(ACTIVITY) Please copy out every line in the records below that includes the word "inactive".
#### RECORDS SUPPLIED
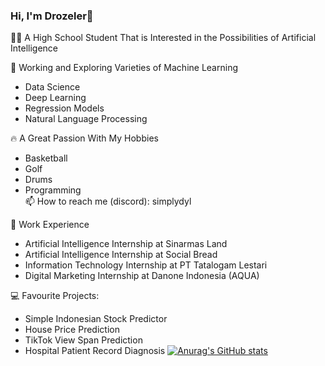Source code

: ### Hi, I'm Drozeler👋
👨‍💻 A High School Student That is Interested in the Possibilities of Artificial Intelligence<br/>

🔭 Working and Exploring Varieties of Machine Learning
- Data Science
- Deep Learning
- Regression Models
- Natural Language Processing<br/>

🔥 A Great Passion With My Hobbies
- Basketball
- Golf
- Drums
- Programming<br/>
📫 How to reach me (discord): simplydyl<br/>

📝 Work Experience
- Artificial Intelligence Internship at Sinarmas Land
- Artificial Intelligence Internship at Social Bread
- Information Technology Internship at PT Tatalogam Lestari
- Digital Marketing Internship at Danone Indonesia (AQUA)

💻 Favourite Projects:
- Simple Indonesian Stock Predictor
- House Price Prediction
- TikTok View Span Prediction
- Hospital Patient Record Diagnosis
[![Anurag's GitHub stats](https://github-readme-stats.vercel.app/api?username=Drozeler)](https://github.com/anuraghazra/github-readme-stats)

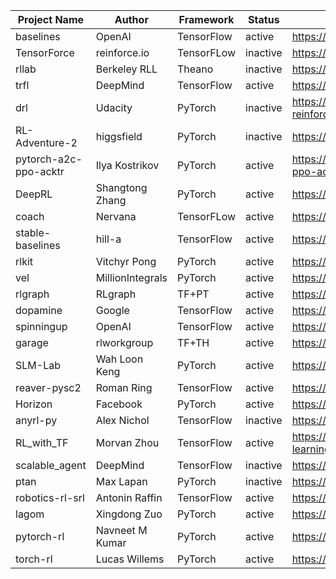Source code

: |Project Name         |Author          |Framework |Status  |Repo|
|---------------------|----------------|----------|--------|----|
|baselines            |OpenAI          |TensorFlow|active  |https://github.com/openai/baselines |
|TensorForce          |reinforce.io    |TensorFLow|inactive|https://github.com/reinforceio/tensorforce |
|rllab                |Berkeley RLL|Theano    |inactive|https://github.com/rll/rllab |
|trfl                 |DeepMind        |TensorFlow|active  |https://github.com/deepmind/trfl |
|drl                  |Udacity         |PyTorch   |inactive|https://github.com/udacity/deep-reinforcement-learning |
|RL-Adventure-2       |higgsfield      |PyTorch   |inactive|https://github.com/higgsfield/RL-Adventure-2 |
|pytorch-a2c-ppo-acktr|Ilya Kostrikov  |PyTorch   |active  |https://github.com/ikostrikov/pytorch-a2c-ppo-acktr |
|DeepRL               |Shangtong Zhang |PyTorch   |active  |https://github.com/ShangtongZhang/DeepRL |
|coach                |Nervana         |TensorFLow|active  |https://github.com/NervanaSystems/coach |
|stable-baselines     |hill-a          |TensorFlow|active  |https://github.com/hill-a/stable-baselines |
|rlkit                |Vitchyr Pong    |PyTorch   |active  |https://github.com/vitchyr/rlkit |
|vel                  |MillionIntegrals|PyTorch   |active  |https://github.com/MillionIntegrals/vel |
|rlgraph              |RLgraph         |TF+PT     |active  |https://github.com/rlgraph/rlgraph |
|dopamine             |Google          |TensorFlow|active  |https://github.com/google/dopamine |
|spinningup           |OpenAI          |TensorFlow|active  |https://github.com/openai/spinningup |
|garage               |rlworkgroup     |TF+TH     |active  |https://github.com/rlworkgroup/garage |
|SLM-Lab              |Wah Loon Keng   |PyTorch   |active  |https://github.com/kengz/SLM-Lab |
|reaver-pysc2         |Roman Ring      |TensorFlow|active  |https://github.com/inoryy/reaver-pysc2 |
|Horizon              |Facebook        |PyTorch   |active  |https://github.com/facebookresearch/Horizon |
|anyrl-py             |Alex Nichol     |TensorFlow|inactive|https://github.com/unixpickle/anyrl-py |
|RL_with_TF           |Morvan Zhou     |TensorFlow|active  |https://github.com/MorvanZhou/Reinforcement-learning-with-tensorflow |
|scalable_agent       |DeepMind        |TensorFlow|inactive|https://github.com/deepmind/scalable_agent |
|ptan                 |Max Lapan       |PyTorch   |inactive|https://github.com/Shmuma/ptan |
|robotics-rl-srl      |Antonin Raffin  |TensorFlow|active  |https://github.com/araffin/robotics-rl-srl |
|lagom                |Xingdong Zuo    |PyTorch   |active  |https://github.com/zuoxingdong/lagom |
|pytorch-rl           |Navneet M Kumar |PyTorch   |active  |https://github.com/navneet-nmk/pytorch-rl |
|torch-rl             |Lucas Willems   |PyTorch   |active  |https://github.com/lcswillems/torch-rl |
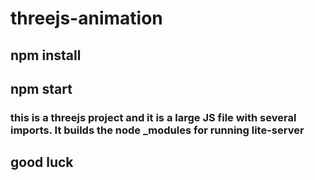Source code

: # threejs-animation
## npm install
## npm start
### this is a threejs project and it is a large JS file with several imports. It builds the node _modules for running lite-server
## good luck
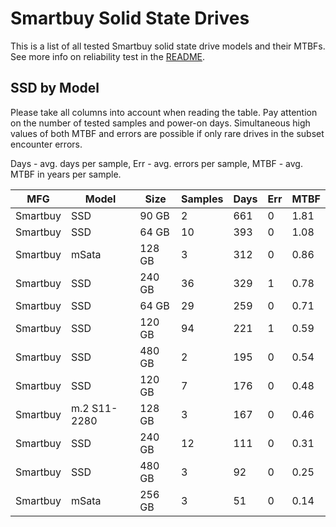 Smartbuy Solid State Drives
===========================

This is a list of all tested Smartbuy solid state drive models and their MTBFs. See
more info on reliability test in the [README](https://github.com/linuxhw/SMART).

SSD by Model
------------

Please take all columns into account when reading the table. Pay attention on the
number of tested samples and power-on days. Simultaneous high values of both MTBF
and errors are possible if only rare drives in the subset encounter errors.

Days - avg. days per sample,
Err  - avg. errors per sample,
MTBF - avg. MTBF in years per sample.

| MFG       | Model              | Size   | Samples | Days  | Err   | MTBF |
|-----------|--------------------|--------|---------|-------|-------|------|
| Smartbuy  | SSD                | 90 GB  | 2       | 661   | 0     | 1.81   |
| Smartbuy  | SSD                | 64 GB  | 10      | 393   | 0     | 1.08   |
| Smartbuy  | mSata              | 128 GB | 3       | 312   | 0     | 0.86   |
| Smartbuy  | SSD                | 240 GB | 36      | 329   | 1     | 0.78   |
| Smartbuy  | SSD                | 64 GB  | 29      | 259   | 0     | 0.71   |
| Smartbuy  | SSD                | 120 GB | 94      | 221   | 1     | 0.59   |
| Smartbuy  | SSD                | 480 GB | 2       | 195   | 0     | 0.54   |
| Smartbuy  | SSD                | 120 GB | 7       | 176   | 0     | 0.48   |
| Smartbuy  | m.2 S11-2280       | 128 GB | 3       | 167   | 0     | 0.46   |
| Smartbuy  | SSD                | 240 GB | 12      | 111   | 0     | 0.31   |
| Smartbuy  | SSD                | 480 GB | 3       | 92    | 0     | 0.25   |
| Smartbuy  | mSata              | 256 GB | 3       | 51    | 0     | 0.14   |
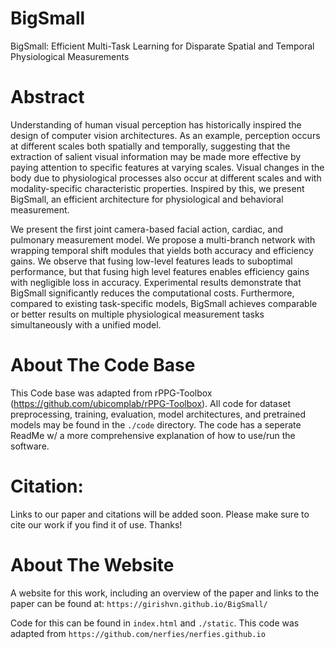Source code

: # BigSmall
BigSmall: Efficient Multi-Task Learning for Disparate Spatial and Temporal Physiological Measurements



# Abstract
Understanding of human visual perception has historically inspired the design of computer vision 
architectures. As an example, perception occurs at different scales both spatially and temporally, 
suggesting that the extraction of salient visual information may be made more effective by paying 
attention to specific features at varying scales. Visual changes in the body due to physiological 
processes also occur at different scales and with modality-specific characteristic properties. 
Inspired by this, we present BigSmall, an efficient architecture for physiological and behavioral measurement. 

We present the first joint camera-based facial action, cardiac, and pulmonary measurement model. 
We propose a multi-branch network with wrapping temporal shift modules that yields both accuracy 
and efficiency gains. We observe that fusing low-level features leads to suboptimal performance, 
but that fusing high level features enables efficiency gains with negligible loss in accuracy. 
Experimental results demonstrate that BigSmall significantly reduces the computational costs. 
Furthermore, compared to existing task-specific models, BigSmall achieves comparable or better 
results on multiple physiological measurement tasks simultaneously with a unified model.



# About The Code Base
This Code base was adapted from rPPG-Toolbox (https://github.com/ubicomplab/rPPG-Toolbox). All code for dataset preprocessing, training, evaluation, model architectures, and pretrained models may be found in the `./code` directory.
The code has a seperate ReadMe w/ a more comprehensive explanation of how to use/run the software. 



# Citation: 
Links to our paper and citations will be added soon. Please make sure to cite our work if you find it of use. Thanks!



# About The Website
A website for this work, including an overview of the paper and links to the paper can be found at: 
`https://girishvn.github.io/BigSmall/`

Code for this can be found in `index.html` and `./static`. This code was adapted from 
`https://github.com/nerfies/nerfies.github.io`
########
(REPLY TO THE TASK)
|TensorForce          |reinforce.io    |TensorFLow|inactive|https://github.com/reinforceio/tensorforce |
|rllab                |Berkeley RLL|Theano    |inactive|https://github.com/rll/rllab |
|drl                  |Udacity         |PyTorch   |inactive|https://github.com/udacity/deep-reinforcement-learning |
|RL-Adventure-2       |higgsfield      |PyTorch   |inactive|https://github.com/higgsfield/RL-Adventure-2 |
|anyrl-py             |Alex Nichol     |TensorFlow|inactive|https://github.com/unixpickle/anyrl-py |
|scalable_agent       |DeepMind        |TensorFlow|inactive|https://github.com/deepmind/scalable_agent |
|ptan                 |Max Lapan       |PyTorch   |inactive|https://github.com/Shmuma/ptan |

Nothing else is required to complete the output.